Ideally, parenting is at its core driven by love. This is why we fear our children’s failure and attempt to keep them safe and make them successful. But all love involves the possibility of rejection; this is what makes love risky business. Risk is not coercive and neither is love. Safety is coercive, it forces our actions into little boxes that can be controlled. If risk is coerced, it is no longer risk, it is conscripted service. If love is coerced, it ceases to be love and becomes merely a set of programmed responses.

So where am I going with this? Honestly, I don’t always know. In my muddled mind I see connections here––which I’m sure are very imperfect and tenuous connections––between this and an approach to life lived that is of the law or one that is of the gospel. (I know, this is perhaps a stretch, but I’m just trying to figure some of this crap out as I go.)

I have argued on this site that the law always accuses.
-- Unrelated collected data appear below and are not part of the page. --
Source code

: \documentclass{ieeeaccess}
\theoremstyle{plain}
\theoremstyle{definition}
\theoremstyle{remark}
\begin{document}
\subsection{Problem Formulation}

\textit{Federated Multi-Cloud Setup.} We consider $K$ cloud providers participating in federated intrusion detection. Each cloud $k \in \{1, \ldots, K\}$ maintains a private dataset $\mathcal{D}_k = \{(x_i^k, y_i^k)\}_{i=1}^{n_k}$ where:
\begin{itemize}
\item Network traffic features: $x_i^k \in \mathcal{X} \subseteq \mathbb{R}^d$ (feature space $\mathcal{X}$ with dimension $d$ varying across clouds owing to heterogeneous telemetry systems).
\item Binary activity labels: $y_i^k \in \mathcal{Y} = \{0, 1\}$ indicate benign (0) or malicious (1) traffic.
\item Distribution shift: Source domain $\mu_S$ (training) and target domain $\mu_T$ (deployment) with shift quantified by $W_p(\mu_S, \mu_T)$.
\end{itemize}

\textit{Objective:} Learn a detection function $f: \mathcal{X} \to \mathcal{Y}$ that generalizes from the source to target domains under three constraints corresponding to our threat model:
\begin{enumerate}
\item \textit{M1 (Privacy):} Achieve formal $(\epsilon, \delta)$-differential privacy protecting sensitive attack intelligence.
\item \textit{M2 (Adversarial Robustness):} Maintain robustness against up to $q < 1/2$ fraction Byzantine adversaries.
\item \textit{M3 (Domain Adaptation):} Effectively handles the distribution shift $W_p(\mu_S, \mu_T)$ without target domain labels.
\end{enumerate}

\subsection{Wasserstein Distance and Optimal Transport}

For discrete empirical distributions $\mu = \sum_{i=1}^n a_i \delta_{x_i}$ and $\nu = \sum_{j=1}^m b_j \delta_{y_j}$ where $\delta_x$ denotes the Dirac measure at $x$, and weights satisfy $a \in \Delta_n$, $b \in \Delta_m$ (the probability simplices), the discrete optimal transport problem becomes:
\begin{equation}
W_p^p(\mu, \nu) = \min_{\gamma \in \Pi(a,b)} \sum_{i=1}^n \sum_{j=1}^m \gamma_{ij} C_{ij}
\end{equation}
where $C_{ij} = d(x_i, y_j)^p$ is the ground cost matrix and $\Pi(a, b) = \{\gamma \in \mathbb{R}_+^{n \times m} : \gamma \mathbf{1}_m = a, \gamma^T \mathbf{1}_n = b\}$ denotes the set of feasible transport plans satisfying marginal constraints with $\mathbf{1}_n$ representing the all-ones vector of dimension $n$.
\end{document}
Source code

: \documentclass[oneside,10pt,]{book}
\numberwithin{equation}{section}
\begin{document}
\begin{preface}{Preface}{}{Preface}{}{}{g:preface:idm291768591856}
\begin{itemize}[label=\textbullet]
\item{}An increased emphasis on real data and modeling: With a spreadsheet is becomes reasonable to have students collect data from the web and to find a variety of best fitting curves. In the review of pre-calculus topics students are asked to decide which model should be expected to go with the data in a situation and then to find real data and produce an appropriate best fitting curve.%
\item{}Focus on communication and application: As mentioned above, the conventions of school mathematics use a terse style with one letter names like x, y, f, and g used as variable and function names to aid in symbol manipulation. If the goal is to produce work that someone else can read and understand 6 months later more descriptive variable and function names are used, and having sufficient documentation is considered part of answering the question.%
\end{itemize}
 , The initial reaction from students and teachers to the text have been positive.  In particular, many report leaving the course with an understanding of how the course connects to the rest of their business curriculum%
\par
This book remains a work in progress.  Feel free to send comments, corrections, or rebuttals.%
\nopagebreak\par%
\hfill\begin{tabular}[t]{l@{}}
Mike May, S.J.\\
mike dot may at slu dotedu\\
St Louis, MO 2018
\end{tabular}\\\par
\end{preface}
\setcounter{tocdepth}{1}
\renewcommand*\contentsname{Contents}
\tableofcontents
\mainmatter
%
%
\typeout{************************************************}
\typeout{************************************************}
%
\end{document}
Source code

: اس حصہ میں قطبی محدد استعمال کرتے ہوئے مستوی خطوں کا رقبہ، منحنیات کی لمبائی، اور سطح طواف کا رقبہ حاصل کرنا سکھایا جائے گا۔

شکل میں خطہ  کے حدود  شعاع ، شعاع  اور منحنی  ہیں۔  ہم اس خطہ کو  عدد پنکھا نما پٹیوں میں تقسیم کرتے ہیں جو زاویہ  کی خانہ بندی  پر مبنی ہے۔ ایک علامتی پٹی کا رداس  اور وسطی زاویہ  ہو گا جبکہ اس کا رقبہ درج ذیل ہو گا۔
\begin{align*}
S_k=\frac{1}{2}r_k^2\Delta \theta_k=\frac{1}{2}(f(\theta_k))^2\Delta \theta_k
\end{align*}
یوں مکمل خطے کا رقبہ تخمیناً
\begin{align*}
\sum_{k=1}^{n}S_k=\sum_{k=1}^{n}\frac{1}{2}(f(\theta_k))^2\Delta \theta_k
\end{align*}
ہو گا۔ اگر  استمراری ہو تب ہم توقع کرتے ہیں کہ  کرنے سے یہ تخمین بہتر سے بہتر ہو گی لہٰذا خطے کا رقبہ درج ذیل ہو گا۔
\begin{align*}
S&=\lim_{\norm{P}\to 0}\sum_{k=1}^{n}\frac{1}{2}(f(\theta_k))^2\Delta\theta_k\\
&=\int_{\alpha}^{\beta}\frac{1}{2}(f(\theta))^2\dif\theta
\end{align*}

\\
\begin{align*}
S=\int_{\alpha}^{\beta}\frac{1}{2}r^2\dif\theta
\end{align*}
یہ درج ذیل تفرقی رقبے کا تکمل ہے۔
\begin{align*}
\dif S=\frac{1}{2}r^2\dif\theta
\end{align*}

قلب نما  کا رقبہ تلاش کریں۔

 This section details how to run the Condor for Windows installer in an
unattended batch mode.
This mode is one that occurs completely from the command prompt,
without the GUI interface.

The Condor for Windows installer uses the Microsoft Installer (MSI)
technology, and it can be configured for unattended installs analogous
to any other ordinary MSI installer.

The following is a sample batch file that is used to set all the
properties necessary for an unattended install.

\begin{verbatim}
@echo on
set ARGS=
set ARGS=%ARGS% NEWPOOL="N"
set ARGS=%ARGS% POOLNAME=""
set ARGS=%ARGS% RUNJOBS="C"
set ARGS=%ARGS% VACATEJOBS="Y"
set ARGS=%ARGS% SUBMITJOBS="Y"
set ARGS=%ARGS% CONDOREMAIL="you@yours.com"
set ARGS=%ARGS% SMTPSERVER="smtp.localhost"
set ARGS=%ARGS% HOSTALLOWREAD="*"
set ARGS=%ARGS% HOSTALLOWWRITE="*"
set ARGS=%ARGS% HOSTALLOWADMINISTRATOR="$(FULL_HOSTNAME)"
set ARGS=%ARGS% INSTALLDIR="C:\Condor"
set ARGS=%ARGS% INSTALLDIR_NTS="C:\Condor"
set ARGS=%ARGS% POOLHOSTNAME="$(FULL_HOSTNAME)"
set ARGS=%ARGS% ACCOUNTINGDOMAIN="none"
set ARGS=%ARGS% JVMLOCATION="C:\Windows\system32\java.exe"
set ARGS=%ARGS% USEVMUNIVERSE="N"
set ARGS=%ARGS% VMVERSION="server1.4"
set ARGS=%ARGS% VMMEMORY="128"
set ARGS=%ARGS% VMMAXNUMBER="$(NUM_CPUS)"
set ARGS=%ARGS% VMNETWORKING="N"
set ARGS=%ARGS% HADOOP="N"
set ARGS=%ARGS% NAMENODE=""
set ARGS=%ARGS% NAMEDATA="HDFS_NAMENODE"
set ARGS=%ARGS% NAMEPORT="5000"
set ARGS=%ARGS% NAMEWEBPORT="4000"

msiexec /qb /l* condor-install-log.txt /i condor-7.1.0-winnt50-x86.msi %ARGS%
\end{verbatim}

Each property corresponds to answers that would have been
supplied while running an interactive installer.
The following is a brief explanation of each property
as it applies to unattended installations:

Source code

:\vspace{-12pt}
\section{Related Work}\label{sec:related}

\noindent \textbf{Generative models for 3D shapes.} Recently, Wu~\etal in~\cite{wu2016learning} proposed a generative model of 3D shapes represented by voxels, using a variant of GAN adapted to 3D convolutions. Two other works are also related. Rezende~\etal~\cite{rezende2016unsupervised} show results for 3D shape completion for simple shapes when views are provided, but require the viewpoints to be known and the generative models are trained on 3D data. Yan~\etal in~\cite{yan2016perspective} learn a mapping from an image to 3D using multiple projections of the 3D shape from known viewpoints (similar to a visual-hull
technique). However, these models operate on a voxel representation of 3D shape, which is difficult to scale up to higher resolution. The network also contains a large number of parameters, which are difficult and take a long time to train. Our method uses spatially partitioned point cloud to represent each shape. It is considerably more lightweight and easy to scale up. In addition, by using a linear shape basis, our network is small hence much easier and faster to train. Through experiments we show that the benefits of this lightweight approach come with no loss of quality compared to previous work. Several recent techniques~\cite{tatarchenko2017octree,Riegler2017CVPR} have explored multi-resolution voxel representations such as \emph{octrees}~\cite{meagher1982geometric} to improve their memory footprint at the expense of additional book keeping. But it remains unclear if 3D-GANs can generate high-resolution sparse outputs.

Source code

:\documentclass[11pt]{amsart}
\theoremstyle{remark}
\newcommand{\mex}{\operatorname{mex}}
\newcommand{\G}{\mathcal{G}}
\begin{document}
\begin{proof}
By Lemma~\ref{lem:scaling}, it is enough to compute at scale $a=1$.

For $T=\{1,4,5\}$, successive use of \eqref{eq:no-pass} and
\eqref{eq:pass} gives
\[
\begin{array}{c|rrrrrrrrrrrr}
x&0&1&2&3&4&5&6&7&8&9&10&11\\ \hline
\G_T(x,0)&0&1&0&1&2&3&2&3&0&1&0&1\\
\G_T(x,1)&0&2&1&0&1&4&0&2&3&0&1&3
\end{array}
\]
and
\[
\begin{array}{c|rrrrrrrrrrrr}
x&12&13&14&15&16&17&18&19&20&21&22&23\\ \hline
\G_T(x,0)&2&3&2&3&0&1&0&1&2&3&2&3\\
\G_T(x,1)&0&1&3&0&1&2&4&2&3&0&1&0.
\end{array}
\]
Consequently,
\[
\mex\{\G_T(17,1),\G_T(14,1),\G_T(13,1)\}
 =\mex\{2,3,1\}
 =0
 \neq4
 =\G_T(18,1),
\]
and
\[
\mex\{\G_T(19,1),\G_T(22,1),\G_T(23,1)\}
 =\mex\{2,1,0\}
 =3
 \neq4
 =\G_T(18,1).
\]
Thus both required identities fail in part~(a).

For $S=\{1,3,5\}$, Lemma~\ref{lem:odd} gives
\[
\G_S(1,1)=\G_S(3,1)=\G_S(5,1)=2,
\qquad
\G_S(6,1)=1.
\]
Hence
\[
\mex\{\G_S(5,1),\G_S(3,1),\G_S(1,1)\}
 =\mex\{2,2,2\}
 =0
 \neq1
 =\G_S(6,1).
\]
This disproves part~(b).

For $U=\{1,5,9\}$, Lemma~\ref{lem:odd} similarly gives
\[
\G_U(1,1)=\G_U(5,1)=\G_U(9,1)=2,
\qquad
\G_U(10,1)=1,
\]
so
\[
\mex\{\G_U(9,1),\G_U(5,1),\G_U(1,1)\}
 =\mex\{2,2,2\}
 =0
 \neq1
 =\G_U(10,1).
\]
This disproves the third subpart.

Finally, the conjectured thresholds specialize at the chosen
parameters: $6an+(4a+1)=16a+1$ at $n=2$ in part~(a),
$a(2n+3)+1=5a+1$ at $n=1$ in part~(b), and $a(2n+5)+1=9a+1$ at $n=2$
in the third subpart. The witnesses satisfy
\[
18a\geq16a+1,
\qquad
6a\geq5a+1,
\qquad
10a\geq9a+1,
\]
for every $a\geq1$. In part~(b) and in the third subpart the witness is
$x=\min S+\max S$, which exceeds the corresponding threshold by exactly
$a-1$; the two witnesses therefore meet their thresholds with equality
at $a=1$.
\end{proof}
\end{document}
I still think this is true. But, I will concede that in more ancillary ways, the law attempts to restrain, protect, mold, and even guide. But the law, because we are sinners, expects failure and thus moves in to attempt to accomplish what it is impotent to do; save. On the other hand, the gospel sets free and expects that its promises will be fulfilled. That is, that sinners will be saved and set free. The gospel also makes good on another one of its promises, it sets the sinner free to produce goodness in return.


I think this is the thrust of Ephesians 2:8-10. “For by grace you have been saved through faith. And this is not your own doing; it is the gift of God, not a result of works, so that no one may boast. For we are his workmanship, created in Christ Jesus for good works, which God prepared beforehand, that we should walk in them.” Once freed, that freedom leads to a path where the footsteps God has laid out for the saved sinner are revealed.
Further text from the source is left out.